When music legend Janis Joplin died of a heroin overdose at the Landmark Motor Hotel in Los Angeles on Oct. 4, 1970, one of the brightest lights in the then-short history of rock ‘n’ roll was forever dimmed. At a mere 27 years of age, Joplin had only been famous for about three years, thanks to her charismatically unbridled performances and a powerfully unrivaled singing voice.
A native of Port Arthur, Texas, where she graduated from Thomas Jefferson High School in 1960, Joplin built a legacy as a defining artist of her generation and of rock history that has seemingly skyrocketed with each passing year. Having died at the same age as fellow tragic icons Jimi Hendrix, Jim Morrison, Kurt Cobain and Amy Winehouse, Joplin could easily be seen as the unwitting recipient of a dreadful hand dealt to her by fame’s unforgiving dealer.
But in Janis: Her Life and Music, a new book by noted author and music journalist Holly George-Warren, the personal darkness that brought Joplin to her demise in that motel room is revealed to have been fully active long before the world heard her voice in the late 1960s.
“I tried to show in my book that she wasn’t a victim,” George-Warren says over the phone. “Because of her death at age 27, she’s been painted as a victim by some, but she took life by the horns, with gusto. Twenty-seven is very young, and she still had some developing to do emotionally, and there was some maturation that never happened. She made some bad decisions that endangered her health that kept her from living long enough to try and repair her health.”
Given that Joplin’s place in the rock ‘n’ roll Mount Olympus has long been secured, a number of books, documentaries and resources looking back on Joplin’s life are available to fans and students of rock history. But for the Grammy-nominated, best-selling author George-Warren, who has written recent books on Woodstock and Alex Chilton, the late lead singer of Big Star, the Joplin library shelf was somehow still lacking.

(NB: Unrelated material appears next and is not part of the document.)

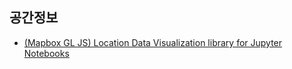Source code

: ## 공간정보
- [(Mapbox GL JS) Location Data Visualization library for Jupyter Notebooks](https://github.com/mapbox/mapboxgl-jupyter)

The headline-grabbing years of musical fame following the 1967 Summer of Love had been widely captured, but what about the years before Joplin’s flash of fame?
“Of course, I’ve been a fan of Janis for a long time,” George-Warren says. “But I realized I didn’t know much about her journey as a musician. From the other books I had read, it seemed like she just sprung onto the stage fully formed. I was fascinated by how this girl, growing up in late ‘40s and ‘50s Port Arthur, discovered the blues.”
Joplin’s journey began in Port Arthur. And it’s made clear in the book that no matter where she would travel to and live in her later years, whether it be San Francisco, Austin or New York, her hometown roots were ever-present, for better or worse.
Joplin’s father, Seth, was an avid reader and a devoted classical music lover, and he detested rock ‘n’ roll. He was also an atheist, paired with Dorothy, a Christian wife in a predominantly churchgoing town. Janis saw her father as an intriguing maverick in a world where nestling into a herd didn’t feel right. Both parents wanted their oldest daughter to be unique, to be her own person. Seth and Dorothy both encouraged artistic pursuits, especially Janis’ early work in drawing and painting. But, in the final two years of Janis’ high school years, she was more self-made outcast than eccentric artist.
That uninhibited flash of pre-adulthood mental and spiritual independence led her to fall in love with the music of Bessie Smith, the Empress of the Blues, when her classmates were into the early rock of Bill Haley and the Comets.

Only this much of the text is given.